Pour tenir, les entreprises peuvent obtenir depuis mercredi auprès de leur banque des prêts de trésorerie, les prêts garantis par l’Etat (PGE), dont le remboursement ne se fera pas avant un an. L’enveloppe totale, de 300 milliards d’euros, annoncée par Emmanuel Macron le 16 mars, doit permettre à toutes les entreprises, micro-entrepreneurs, professions libérales (à l’exception de celles épinglées pour défaut de respect des délais de paiement) de faire face à la crise pendant trois mois. La démarche est simplifiée : le dirigeant doit déposer un dossier auprès de son banquier, puis, après son accord, se rendre sur la plateforme dédiée de bpifrance pour obtenir un numéro d’identification unique, et retourner ensuite vers son banquier qui décaissera le crédit.

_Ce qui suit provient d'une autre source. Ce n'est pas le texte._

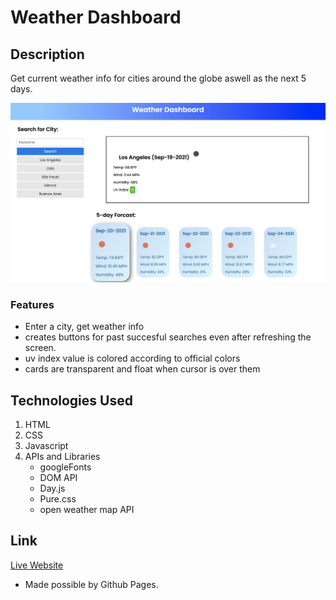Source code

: # Weather Dashboard

## Description
Get current weather info for cities around the globe aswell as the next 5 days.

![screenshot](screenshot.png)

### Features

- Enter a city, get weather info
- creates buttons for past succesful searches even after refreshing the screen.
- uv index value is colored according to official colors
- cards are transparent and float when cursor is over them

## Technologies Used

1. HTML
1. CSS
1. Javascript
1. APIs and Libraries
    - googleFonts
    - DOM API
    - Day.js
    - Pure.css
    - open weather map API

## Link

[Live Website](https://nicwille.github.io/work-day-calendar/)
- Made possible by Github Pages.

Là encore, la patience sera de mise. « Là où les banques traitent dix dossiers par jour, elles vont se retrouver face à un afflux massif de demandes simultanées, il faut donc envisager un engorgement dans les premiers temps », prévient Frédéric Visnovsky, médiateur du crédit. « Nous avons accordé plusieurs reports de crédit sur six mois depuis la semaine dernière pour des coiffeurs, des restaurants, mais pour les prêts bancaires, c’est trop tôt, les dirigeants n’ont pas de visibilité, il faut qu’ils évaluent leurs besoins de trésorerie », témoigne une banquière en région.

Même s’ils sont pris dans la spirale du quotidien, les patrons doivent anticiper la sortie de crise. « Le rebond se prépare maintenant : il faut communiquer sur sa gestion de la crise avec ses partenaires (salariés, banques, actionnaires, fournisseurs) et réfléchir à plusieurs scénarios de sortie », explique Guillaume Cornu, associé chez EY. Le consultant évoque les « cas drastiques » qui pourront sauver l’entreprise pour « l’après » : recours rapide aux procédures collectives de prévention , voire dépôt de bilan d’une filiale. « Le choc est plus immédiat et violent que lors de la crise financière de 2008 car il touche l’économie réelle, mais plus les entreprises conserveront une activité, même partielle, plus elles redémarreront rapidement », pronostique Frédéric Visnovsky.

Avocats, experts-comptables, juges consulaires… des numéros verts pour optimiser les conseils

Les experts-comptables franciliens ont mis en place depuis mercredi 25 mars un numéro vert gratuit : 0 800 06 54 32. Accessible jusqu’au mercredi 1er avril 2020 inclus, de 9 heures à 13 heures et de 14 heures à 18 heures (hors week-end).

Le Conseil national des barreaux a lancé mardi 24 mars (jusqu’au 6 avril) l’opération « avocats solidaires » sur tout le territoire. Après s’être connecté à la plateforme avocat.fr pour prendre rendez-vous, un avocat rappelle dans les 24 heures pour une conversation téléphonique de 30 minutes gratuite.

Les administrateurs et mandataires judiciaires, avec le ministère de l’Economie et des Finances, ont mis en place depuis lundi 23 mars un numéro vert gratuit (0 800 94 25 64) du lundi au vendredi, de 10 heures à 17 heures pour accompagner les dirigeants sur les mesures de soutien (report des charges fiscales et sociales, prêts bancaires, etc).